Assistant Examiner: Krynski; W.
Attorney, Agent or Firm: Sughrue, Mion, Zinn, Macpeak & Seas
Claims
What is claimed is:
1. An image-forming material comprising (a) an insulating support having
provided thereon (b) an electroconductive layer, (c) a first dielectric
layer, and (d) a second dielectric layer, in this order, the second
dielectric layer being peelable from the first dielectric layer.
2. An image-forming material as in claim 1, wherein said second dielectric
layer is comprised of a material selected from the group consisting of,
ethylene copolymers, polyesters, polyesteramides, polyvinyl chloride and
copolymers thereof, polyvinylidene chloride and copolymers thereof,
polymethacrylate esters and copolymers thereof, polyamides, polyvinyl
acetate and copolymers thereof, polyurethanes, polystyrene and copolymers
thereof, polycarbonate, alkyd resins, polyvinylacetal, polyvinylbutyral,
polymethylpentane, synthetic rubbers, chlorinated rubbers, cellulose
acetate butyrate, and mixtures of these resins and rubbers.

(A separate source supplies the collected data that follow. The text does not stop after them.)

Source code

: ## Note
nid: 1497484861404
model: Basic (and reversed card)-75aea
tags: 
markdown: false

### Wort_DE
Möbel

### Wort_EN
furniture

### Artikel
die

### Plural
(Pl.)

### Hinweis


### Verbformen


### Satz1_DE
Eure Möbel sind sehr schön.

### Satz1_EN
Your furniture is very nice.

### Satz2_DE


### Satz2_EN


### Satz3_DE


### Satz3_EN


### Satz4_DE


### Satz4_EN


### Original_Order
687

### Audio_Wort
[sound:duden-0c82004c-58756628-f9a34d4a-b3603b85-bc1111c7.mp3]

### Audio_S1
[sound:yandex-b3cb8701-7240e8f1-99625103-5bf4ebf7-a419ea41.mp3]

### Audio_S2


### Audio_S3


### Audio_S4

3. An image-forming material as in claim 1, wherein the thickness of said
second dielectric layer is from about 0.3 .mu.m to 5.0 .mu.m.
4. An image-forming material as in claim 1, wherein said second dielectric
layer is a layer capable of being released from an adjacent layer upon
application of heat.
5. An image-forming material as in claim 1, wherein said second dielectric
layer is comprised of polyolefins and ionomers thereof.
6. An image-forming material comprising (a) an insulating support having
provided thereon (b) an electroconductive layer, (c) a first dielectric
layer, and (d) a second dielectric layer, in this order, the first
dielectric layer being peelable from the electroconductive layer.
7. An image-forming material as in claim 6, wherein said first dielectric
layer is comprised of a material selected from the group consisting of
ethylene copolymers, polyesters, polyesteramides, polyvinyl chloride and
copolymers thereof, polyvinylidene chloride and copolymers thereof,
polymethacrylate esters and copolymers thereof, polyamides, polyvinyl
acetate and copolymers thereof, polyurethanes, polystyrene and copolymers
thereof, polycarbonate, alkyd resins, polyvinylacetal, polyvinylbutyral,
polymethylpentane, synthetic rubbers, chlorinated rubbers, cellulose
acetate butyrate, and mixtures of these resins and rubbers.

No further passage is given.